# Excel Extract: Book 4

## Extract files using file depths

In [1]:
import glob
import os
import pandas as pd
import re
import jellyfish
import numpy as np
import itertools
import seaborn as sns
sns.set()
from collections import Counter

In [2]:
from inspect import getouterframes, currentframe
import os

def runrec(src):
    '''
    Modified function from link above
    to yield tuples where the [1] index
    of each tuple is an int representing
    the depth of that dir or file in 
    the system.
    '''
    level = len(getouterframes(currentframe()))
    yield (src, level)
    for x in os.listdir(src):
        srcname = os.path.join(src, x)
        if os.path.isdir(srcname):
            yield from runrec(srcname)
        else:
            yield (srcname,level+1)

a = list(runrec(r"Z:\Data\Surveys\Quarterly Mutual Fund Survey\2018") )

def groupings(list_of_tuples):
    '''
    Takes in a list_of_tuples, where the 
    [0] index is a path name and the [1]
    index is the depth. Returns a dict
    where the keys are the depths and 
    the paths are a list assigned to the
    keys.
    '''
    groups = {}
    for i in list_of_tuples:
        if i[1] in groups.keys():
            groups[i[1]].append(i[0]) # groups = {i[k]:['path1','path2'...], ...}
        else:
            groups[i[1]] = [i[0]]
        
    return groups

d = groupings(a)

def largest_group(dict_of_lists):
    '''
    Takes in the above output and
    finds largest group. Outputs
    group as a list.
    '''
    values = list(map(lambda x: len(dict_of_lists[x]), dict_of_lists.keys()))
    index_max = max(range(len(values)), key=values.__getitem__)
    key_with_most_paths = list(dict_of_lists.keys())[index_max]
    return dict_of_lists[key_with_most_paths]

#Right now this function naively finds the largest grouping of files at a given depth in the file tree. A ui version would suggest groupings of files to the user, by descending group size. 

list_of_files = largest_group(d) # stored in hardcoded2

## Scanning and Scraping Columns from the file list 

The problem is that surveys often are not formatted identically. One option is to hardcode a set of rules that fail if the survey deviates. A better solution might be to loop through the files, locate a target sheet, and locate target columns. In a ui, the user might supply the target sheet and target columns.
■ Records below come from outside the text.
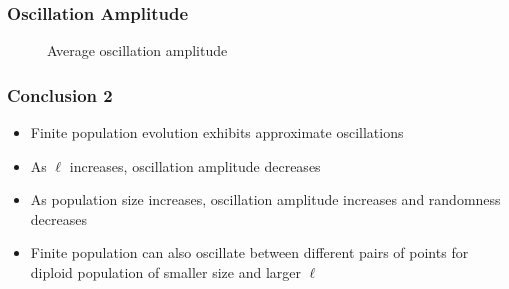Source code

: \documentclass[aspectratio=169]{beamer}
\begin{document}
  
  \begin{frame}
    \frametitle{Oscillation Amplitude}
    \begin{figure}[h]
      \begin{center}
	 \vspace{-0.5em} %
	\caption[]{Average oscillation amplitude} 
      \end{center}
    \end{figure}
  \end{frame}
  
  
  \begin{frame}
    \frametitle{Conclusion 2}
    \begin{itemize}
      \item{Finite population evolution exhibits approximate oscillations}    
      \item{As $\ell$ increases, oscillation amplitude decreases}
      \item{As population size increases, oscillation amplitude increases and randomness decreases}
      \item{Finite population can also oscillate between different pairs of points for diploid population of smaller size and larger $\ell$ }
    \end{itemize}
  \end{frame}
  
\end{document}
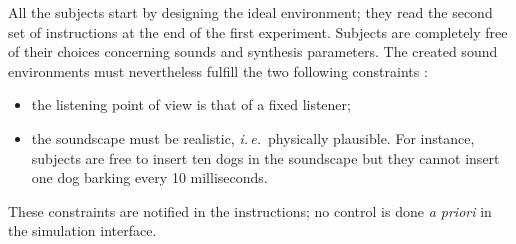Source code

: \documentclass[12pt]{elsarticle}
\newcommand{\ie}{\emph{i.\,e.}}
\newcommand{\cf}{cf.}
\providecommand{\DIFaddbegin}{} %
\providecommand{\DIFaddend}{} %
\begin{document}
All the subjects start by designing the ideal environment; they read the second set of instructions at the end of the first experiment. Subjects are completely free of their choices concerning sounds and synthesis parameters. The created sound environments must nevertheless fulfill the two following constraints :


 \begin{itemize} 
\item the listening point of view is that of a fixed listener;
\item the soundscape must be realistic, \ie~physically plausible. For instance, subjects are free to insert ten dogs in the soundscape but they cannot insert one dog barking every 10 milliseconds.
 \end{itemize} 


These constraints are notified in the instructions; no control is done \emph{a priori} in the simulation interface.

\DIFaddbegin 

\DIFaddend %
%
\end{document}

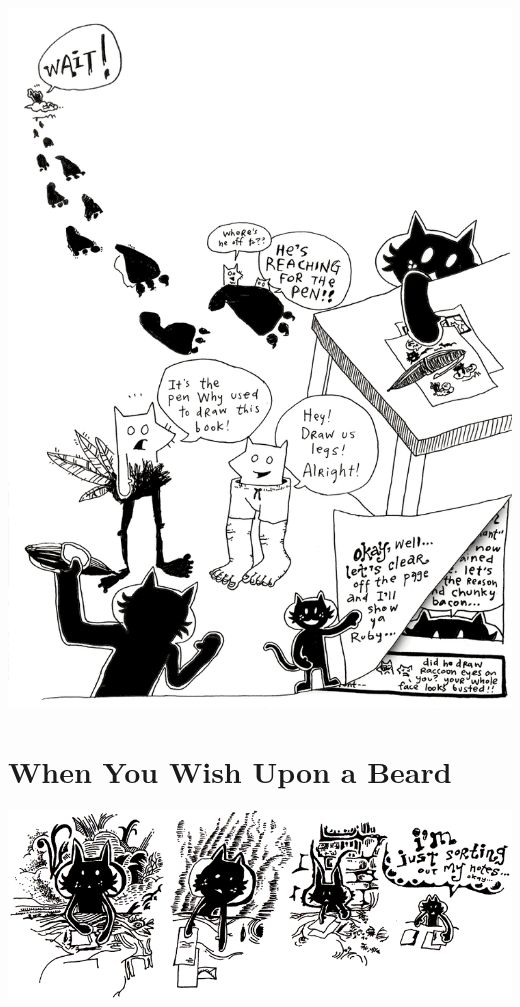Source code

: \documentclass[10pt,twoside]{report}
\begin{document}
	\includegraphics[width=1.0\textwidth]{cache/80.png}
\newpage
\thispagestyle{empty}
\mbox{}
\cleartooddpage


\chapter{When You Wish Upon a Beard}

\vfill

\includegraphics[width=1.0\textwidth]{cache/81.png}
\end{document}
The loop could ask for clarigying input when it finds targets too disimilar to the supplied objective.

### Road map:
1. **Sheet Process**
    - User input sheet name objective OR group similar targets and suggest
    - generate list_of_sheets from list_of_files
    - check list_of_sheets for targets that match objective, and request clarification if there are gaps
<br>
<br>
2. **Column Process**
    - User input columns objective
    - check target sheet for columns objective and if found, organize and append data to master table

### 1. Sheet Process 

Let's explore if we can group sheet names:

In [3]:
def list_of_sheets(list_of_files):
    '''
    '''
    dict_of_sheets = {}
    
    common_substring = os.path.commonprefix(list_of_files)
    
    for file in list_of_files:
        try:
            dict_of_sheets[file.split(common_substring)[1]] = list(pd.read_excel(file, sheet_name = None).keys())
        except:
            print('The following file could not be read as an excel: {}'.format(file))
    
    return dict_of_sheets

Upon reflection, a better process might be to generate a flat list of sheet names, recommend one of the top ones and use that as the sheet objective.

In [4]:
def sheet_name_freq(list_of_files):
    '''
    '''
    sheet_freq = []
    
    for file in list_of_files:
        try:
            sheets = list(pd.read_excel(file, sheet_name = None).keys())
        except:
            print('\nThe following file could not be read as an excel: {}'.format(file))
        
        sheet_freq += sheets
    
    return Counter(sheet_freq)
    

Choose one the most frequent sheet names, eg. Load Survey, and then check which files have a sheet which can be loosely matched to this objective.

In [5]:
sheet_objective = 'Load Survey'

In [6]:
# list of list output for POC for matching_sheet_objective()
def sheet_name_freq_list(list_of_files):
    '''
    '''
    sheet_freq = []
    
    for file in list_of_files:
        try:
            sheets = list(pd.read_excel(file, sheet_name = None).keys())
            sheet_freq.append(sheets)
        except:
            print('\nThe following file could not be read as an excel: {}'.format(file))
    
    return sheet_freq

In [7]:
def matching_sheet_objective(objective, list_of_files):
    '''
    '''
    dict_of_df = {}
    
    common_substring = os.path.commonprefix(list_of_files)
    
    for file in list_of_files:
        
        try:
            curr_df = pd.read_excel(file, sheet_name = None)
        except:
            print('\nThe following file could not be read as an excel: {}'.format(file))
    
        curr_sheets = list(curr_df.keys())
        
        if objective in curr_sheets:
            dict_of_df[file.split(common_substring)[1]] = curr_df[objective]
        
        else:
            
            print('No targets match objective. Prompt user for input') # prompt user for guided input
            '''
            print('\nObjective sheet: "{}" is not in list of sheet targets: ')
            
            for i in range(len(curr_sheets)):
                print('{}. {}'.format(i,curr_sheets[i]))
            
            choice = input('Enter the number of the correct above target. Enter nothing to skip: ')
            
            if choice == '':
                print('Skipped. No sheets from the following file were imported: {}'.format(choice,file))
                
            elif int(choice) in range(len(curr_sheets)):
                dict_of_df[file.split(common_substring)[1]] = curr_df[curr_sheets[int(choice)]]
                print('{} was imported.'.format(curr_sheets[int(choice)]))
            
            else:
                print('"{}" is not a valid input. No sheets from the following file were imported: {}'.format(choice,file))
            '''
    return dict_of_df

In [8]:
matchedSheets = matching_sheet_objective(sheet_objective,list_of_files)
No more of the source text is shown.